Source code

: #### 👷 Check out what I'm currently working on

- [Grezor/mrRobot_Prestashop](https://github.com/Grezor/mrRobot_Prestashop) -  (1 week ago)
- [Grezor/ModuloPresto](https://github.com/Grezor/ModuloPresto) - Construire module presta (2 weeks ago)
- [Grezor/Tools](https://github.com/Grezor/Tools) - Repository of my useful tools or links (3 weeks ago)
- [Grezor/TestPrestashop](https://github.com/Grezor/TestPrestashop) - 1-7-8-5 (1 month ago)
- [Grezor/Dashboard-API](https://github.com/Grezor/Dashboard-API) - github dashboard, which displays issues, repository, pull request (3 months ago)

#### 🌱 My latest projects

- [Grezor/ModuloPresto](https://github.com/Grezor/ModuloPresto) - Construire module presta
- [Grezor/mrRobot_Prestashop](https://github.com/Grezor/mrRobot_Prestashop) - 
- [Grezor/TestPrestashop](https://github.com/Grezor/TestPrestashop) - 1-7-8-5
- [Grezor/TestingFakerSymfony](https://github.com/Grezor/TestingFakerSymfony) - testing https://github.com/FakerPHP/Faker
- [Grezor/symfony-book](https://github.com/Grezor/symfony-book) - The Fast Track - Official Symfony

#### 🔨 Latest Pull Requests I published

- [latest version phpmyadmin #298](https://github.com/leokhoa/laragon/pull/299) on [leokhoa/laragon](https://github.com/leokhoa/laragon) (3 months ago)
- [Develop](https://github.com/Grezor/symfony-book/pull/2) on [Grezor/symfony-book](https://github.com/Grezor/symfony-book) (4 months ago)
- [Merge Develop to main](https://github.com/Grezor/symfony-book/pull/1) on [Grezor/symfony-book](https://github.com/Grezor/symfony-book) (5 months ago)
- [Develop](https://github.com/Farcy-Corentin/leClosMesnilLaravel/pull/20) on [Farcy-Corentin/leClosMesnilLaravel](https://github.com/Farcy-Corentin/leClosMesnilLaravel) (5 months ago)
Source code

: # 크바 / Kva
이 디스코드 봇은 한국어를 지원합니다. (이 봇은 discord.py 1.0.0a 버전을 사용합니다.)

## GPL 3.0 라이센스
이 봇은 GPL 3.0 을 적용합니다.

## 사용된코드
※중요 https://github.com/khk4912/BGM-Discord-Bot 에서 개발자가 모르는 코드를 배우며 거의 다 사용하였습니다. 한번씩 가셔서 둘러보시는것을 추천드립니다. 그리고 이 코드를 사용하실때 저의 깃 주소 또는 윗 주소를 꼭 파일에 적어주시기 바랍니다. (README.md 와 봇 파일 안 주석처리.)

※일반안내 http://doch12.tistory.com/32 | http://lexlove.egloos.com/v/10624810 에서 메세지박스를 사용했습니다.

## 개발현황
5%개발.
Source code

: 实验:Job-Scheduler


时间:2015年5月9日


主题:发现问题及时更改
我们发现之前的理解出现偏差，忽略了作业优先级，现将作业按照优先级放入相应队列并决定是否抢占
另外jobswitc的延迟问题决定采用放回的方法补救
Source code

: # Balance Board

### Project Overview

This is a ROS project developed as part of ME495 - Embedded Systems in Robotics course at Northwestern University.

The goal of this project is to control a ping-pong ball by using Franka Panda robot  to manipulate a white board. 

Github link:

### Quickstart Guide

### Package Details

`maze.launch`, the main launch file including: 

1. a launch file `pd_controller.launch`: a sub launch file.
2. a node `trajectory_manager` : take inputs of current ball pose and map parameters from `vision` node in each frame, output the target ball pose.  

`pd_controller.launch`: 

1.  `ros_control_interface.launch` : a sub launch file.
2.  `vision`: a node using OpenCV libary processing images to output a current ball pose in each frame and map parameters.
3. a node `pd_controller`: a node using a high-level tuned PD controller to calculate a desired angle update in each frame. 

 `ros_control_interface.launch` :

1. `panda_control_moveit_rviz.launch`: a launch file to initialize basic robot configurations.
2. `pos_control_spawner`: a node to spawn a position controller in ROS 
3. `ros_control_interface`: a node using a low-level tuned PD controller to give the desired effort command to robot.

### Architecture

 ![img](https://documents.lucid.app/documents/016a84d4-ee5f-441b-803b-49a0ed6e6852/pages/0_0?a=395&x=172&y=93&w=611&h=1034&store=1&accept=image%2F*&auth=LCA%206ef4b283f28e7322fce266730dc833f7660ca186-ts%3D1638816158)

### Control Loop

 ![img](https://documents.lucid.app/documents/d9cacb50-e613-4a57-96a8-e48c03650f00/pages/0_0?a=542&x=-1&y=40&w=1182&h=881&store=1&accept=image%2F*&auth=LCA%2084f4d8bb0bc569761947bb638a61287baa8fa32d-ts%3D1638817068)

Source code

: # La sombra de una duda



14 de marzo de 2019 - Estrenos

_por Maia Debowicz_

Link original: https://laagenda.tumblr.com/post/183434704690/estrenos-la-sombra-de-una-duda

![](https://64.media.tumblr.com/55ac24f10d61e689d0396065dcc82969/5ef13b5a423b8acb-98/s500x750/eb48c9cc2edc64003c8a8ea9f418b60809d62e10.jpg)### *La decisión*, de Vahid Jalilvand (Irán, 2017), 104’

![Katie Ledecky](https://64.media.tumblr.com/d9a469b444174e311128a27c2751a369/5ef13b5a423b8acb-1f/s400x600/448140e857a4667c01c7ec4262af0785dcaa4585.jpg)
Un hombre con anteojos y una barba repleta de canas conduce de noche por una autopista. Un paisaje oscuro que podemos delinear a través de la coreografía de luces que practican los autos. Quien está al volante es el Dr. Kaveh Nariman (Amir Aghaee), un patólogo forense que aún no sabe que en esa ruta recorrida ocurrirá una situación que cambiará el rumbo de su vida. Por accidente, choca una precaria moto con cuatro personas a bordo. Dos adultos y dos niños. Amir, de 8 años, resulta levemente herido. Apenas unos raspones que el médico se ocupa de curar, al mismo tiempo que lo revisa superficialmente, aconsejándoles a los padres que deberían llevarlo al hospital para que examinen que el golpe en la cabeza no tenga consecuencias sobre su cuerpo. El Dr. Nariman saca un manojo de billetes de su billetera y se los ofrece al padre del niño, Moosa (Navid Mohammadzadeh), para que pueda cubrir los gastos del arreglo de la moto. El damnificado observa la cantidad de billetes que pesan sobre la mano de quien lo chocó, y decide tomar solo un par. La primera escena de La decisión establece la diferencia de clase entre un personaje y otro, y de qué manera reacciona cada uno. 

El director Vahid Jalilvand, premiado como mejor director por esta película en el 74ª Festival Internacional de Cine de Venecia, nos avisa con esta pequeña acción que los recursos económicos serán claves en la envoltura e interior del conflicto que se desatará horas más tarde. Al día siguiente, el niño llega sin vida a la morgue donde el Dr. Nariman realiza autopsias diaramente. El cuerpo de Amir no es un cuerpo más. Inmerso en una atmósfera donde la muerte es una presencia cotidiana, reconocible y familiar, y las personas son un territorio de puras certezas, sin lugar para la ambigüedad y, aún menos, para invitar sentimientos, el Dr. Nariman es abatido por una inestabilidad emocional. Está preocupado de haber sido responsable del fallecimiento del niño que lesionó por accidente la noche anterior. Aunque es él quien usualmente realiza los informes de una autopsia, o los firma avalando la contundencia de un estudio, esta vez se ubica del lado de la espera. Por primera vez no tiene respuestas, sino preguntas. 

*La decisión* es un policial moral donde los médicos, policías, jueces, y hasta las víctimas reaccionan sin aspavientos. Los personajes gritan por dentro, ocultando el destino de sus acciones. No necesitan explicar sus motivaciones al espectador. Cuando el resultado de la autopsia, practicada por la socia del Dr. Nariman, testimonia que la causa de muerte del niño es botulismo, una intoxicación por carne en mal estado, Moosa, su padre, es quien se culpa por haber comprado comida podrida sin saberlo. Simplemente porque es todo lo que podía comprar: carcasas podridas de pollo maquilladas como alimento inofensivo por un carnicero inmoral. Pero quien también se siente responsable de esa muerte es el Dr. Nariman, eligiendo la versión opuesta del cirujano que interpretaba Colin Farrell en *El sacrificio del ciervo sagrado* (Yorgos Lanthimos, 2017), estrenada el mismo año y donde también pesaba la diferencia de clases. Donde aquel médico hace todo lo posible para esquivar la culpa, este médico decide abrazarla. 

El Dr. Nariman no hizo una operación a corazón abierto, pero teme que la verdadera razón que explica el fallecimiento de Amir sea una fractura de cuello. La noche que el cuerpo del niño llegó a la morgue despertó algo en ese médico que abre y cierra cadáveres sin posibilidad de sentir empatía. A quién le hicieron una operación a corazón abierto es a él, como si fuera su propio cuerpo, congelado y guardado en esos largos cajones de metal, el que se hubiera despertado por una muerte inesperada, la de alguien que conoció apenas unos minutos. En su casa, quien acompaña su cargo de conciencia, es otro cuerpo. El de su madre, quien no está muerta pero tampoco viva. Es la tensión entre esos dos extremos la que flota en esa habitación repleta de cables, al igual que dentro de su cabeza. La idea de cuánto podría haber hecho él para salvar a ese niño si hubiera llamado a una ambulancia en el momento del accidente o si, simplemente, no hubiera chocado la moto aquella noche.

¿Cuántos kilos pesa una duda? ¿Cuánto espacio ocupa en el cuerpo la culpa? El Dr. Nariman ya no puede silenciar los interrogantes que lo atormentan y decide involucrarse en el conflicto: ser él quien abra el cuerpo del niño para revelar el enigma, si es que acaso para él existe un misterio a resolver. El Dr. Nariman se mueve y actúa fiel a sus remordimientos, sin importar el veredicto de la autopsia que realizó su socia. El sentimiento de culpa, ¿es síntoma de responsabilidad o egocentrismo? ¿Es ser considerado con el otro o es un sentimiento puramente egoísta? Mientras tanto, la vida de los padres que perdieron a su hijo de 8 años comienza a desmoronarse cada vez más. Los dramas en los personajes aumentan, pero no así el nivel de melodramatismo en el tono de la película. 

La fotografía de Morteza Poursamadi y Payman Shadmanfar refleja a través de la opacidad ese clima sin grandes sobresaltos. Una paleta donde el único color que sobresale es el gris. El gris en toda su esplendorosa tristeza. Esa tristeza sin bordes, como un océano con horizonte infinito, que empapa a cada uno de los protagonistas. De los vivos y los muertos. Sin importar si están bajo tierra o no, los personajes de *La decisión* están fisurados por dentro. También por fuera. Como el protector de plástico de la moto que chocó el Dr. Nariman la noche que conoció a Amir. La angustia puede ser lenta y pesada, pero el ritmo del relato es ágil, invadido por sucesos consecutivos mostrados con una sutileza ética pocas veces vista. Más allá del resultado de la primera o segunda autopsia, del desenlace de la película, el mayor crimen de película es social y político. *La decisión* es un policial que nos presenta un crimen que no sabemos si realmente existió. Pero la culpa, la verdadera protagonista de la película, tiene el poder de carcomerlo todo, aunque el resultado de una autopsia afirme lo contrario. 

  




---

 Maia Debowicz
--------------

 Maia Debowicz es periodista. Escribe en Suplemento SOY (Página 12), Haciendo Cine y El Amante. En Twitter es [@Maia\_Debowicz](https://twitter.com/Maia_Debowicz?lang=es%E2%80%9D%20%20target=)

● ● ●

The problem:
How many of the lines above include the string "ModuloPresto"? Answer with the number only.

Answer section:
2